Senior year introduced more political philosophy in the form of Marx, Tocqueville, and Nietzsche, and it was the contrast in thought between these three that Brooks said propelled him to graduate school.
“It was then that I thought, ‘There’s a real disagreement about the goodness of the entire way of life that I’ve known in the West … and that’s what really hooked me.”
Brooks went on to earn his PhD in political science from Boston College, later securing teaching positions at Bowdoin College and the Program on Constitutionalism and Democracy at the University of Virginia before landing in Colorado. He published Nietzsche’s Culture War in 2017, and is excited to return to the foundations of American democracy with his new book project.
“I thought I would like some time to write about this,” he says of his fellowship, “to think about the relationship between technology and American democracy, and then to think that problem through in the context of the Civil War, the Second World War, all the way to the present, when science and technology are wreaking havoc on the West as we know it.”

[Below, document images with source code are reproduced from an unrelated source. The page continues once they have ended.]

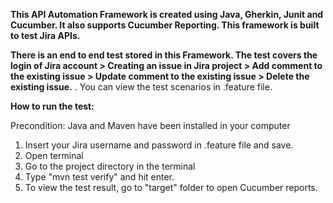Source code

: 
**This API Automation Framework is created using Java, Gherkin, Junit and Cucumber. It also supports Cucumber Reporting. This framework is built to test Jira APIs.**

**There is an end to end test stored in this Framework. The test covers the login of Jira account > Creating an issue in Jira project > Add comment to the existing issue > Update comment to the existing issue > Delete the existing issue.**
.
You can view the test scenarios in .feature file.

**How to run the test:**

Precondition: Java and Maven have been installed in your computer

1) Insert your Jira username and password in .feature file and save.
2) Open terminal
3) Go to the project directory in the terminal
4) Type "mvn test verify" and hit enter.
5) To view the test result, go to "target" folder to open Cucumber reports.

“I also want some time to write about why I think the Great Books and the liberal arts are a necessary ingredient in a well-rounded education in science and technology. STEM has exploded in higher ed, and the liberal arts are under siege—in some places dying and withering away. I think the liberal arts are crucial for STEM folks, and I think narrow specialization is going to harm STEM in a way, or back it into traps it can’t navigate itself out of,” he continues. “The kinds of questions that STEM students are now confronting are not simply scientific in character. Looking at AI and its implications, or at algorithms that are trying to master the art of determining what constitutes offensive speech, or at Twitter bringing its platform to countries in which free speech laws are very different from free speech laws in the United States—those are extra-technical, extra-scientific questions that fall outside the purview of specialized education in applied science. My sense is that many Silicon Valley companies are bumbling because they’re not able to think through human, social, political, and theological questions, much less are they able to reflect in any deep and nuanced way on the radical manner in which technology and science affect and alter democratic institutions and culture, to say nothing of the human soul.”